Fabrication of a sensitive colorimetric nanosensor for determination of cysteine in human serum and urine samples based on magnetic-sulfur, nitrogen graphene quantum dots as a selective platform and Au nanoparticles.

A novel colorimetric nanosensor is reported for the selective and sensitive determination of cysteine using magnetic-sulfur, nitrogen graphene quantum dots (Fe3O4/S, N-GQDs), and gold nanoparticles (Au NPs). Thus, S, N-GQDs was firstly immobilized on Fe3O4 nanoparticles through its magnetization in the presence of Fe3+ in the alkali solution. The prepared Fe3O4/S, N-GQDs were dispersed in cysteine solution resulting in its quick adsorption on the surface of the Fe3O4/S, N-GQDs through hydrogen bonding interaction. Then, Au NPs solution was added to this mixture that after a short time, the color of Au NPs changed from red to blue, the intensity of surface plasmon resonance peak of Au NPs at 530 nm decreased, and a new peak at a higher wavelength of 680 nm appeared. The effective parameters on cysteine quantification were optimized via response surface methodology using the central composite design.

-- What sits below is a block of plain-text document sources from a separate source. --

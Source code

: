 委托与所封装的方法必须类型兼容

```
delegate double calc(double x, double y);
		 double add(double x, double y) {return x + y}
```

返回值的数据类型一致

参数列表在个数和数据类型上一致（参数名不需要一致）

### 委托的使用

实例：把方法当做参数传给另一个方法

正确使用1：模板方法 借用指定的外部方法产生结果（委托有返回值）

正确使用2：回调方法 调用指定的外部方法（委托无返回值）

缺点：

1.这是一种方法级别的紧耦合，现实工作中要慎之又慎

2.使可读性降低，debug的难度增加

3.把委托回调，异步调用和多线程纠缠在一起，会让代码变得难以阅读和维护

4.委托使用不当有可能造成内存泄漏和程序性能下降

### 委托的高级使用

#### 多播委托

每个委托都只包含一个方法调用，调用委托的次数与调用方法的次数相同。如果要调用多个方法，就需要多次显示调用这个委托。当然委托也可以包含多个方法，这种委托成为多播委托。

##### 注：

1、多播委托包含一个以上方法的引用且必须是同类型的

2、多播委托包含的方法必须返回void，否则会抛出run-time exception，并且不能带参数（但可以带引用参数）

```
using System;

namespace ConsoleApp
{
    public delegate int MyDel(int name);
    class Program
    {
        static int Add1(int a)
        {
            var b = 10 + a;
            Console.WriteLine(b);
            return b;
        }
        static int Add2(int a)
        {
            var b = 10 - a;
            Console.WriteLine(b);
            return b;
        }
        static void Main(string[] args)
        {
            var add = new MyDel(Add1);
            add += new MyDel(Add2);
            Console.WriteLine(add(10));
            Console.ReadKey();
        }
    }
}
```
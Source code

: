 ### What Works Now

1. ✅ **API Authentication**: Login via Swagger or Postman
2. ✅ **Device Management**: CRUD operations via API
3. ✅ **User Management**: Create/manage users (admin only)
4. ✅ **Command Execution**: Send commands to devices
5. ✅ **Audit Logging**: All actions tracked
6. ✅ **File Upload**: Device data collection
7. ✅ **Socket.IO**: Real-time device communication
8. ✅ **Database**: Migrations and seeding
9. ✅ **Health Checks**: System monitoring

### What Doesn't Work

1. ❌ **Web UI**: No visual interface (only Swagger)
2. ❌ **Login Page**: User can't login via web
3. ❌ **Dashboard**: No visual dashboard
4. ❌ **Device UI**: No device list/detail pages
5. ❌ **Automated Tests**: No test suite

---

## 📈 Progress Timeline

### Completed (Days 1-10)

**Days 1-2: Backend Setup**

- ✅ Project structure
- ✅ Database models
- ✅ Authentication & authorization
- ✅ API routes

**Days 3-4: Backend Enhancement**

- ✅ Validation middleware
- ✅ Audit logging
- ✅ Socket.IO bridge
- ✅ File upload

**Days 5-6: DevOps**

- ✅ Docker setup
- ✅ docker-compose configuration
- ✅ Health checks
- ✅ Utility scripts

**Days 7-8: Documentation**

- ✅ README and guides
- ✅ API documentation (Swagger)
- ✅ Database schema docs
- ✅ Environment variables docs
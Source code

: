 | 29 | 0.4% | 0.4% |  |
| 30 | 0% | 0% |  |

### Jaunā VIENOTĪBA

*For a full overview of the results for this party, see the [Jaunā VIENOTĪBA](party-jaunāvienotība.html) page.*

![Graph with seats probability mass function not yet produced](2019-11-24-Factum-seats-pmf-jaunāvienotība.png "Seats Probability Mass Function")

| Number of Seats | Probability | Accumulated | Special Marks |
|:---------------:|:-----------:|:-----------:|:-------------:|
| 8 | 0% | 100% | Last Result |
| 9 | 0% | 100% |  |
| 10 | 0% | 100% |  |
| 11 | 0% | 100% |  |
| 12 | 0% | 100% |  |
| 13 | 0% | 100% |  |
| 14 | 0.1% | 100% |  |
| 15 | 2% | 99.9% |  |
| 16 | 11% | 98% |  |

Under optimum conditions, the absorbance ratio (A680/A530) has a linear proportionality with cysteine concentration in the range of 0.04-1.20 μmol L-1 with a limit of detection of 0.009 μmol L-1. The fabrication of the reported nanosensor is simple, fast, and is capable of efficient quantification of ultra traces of cysteine in human serum and urine real samples.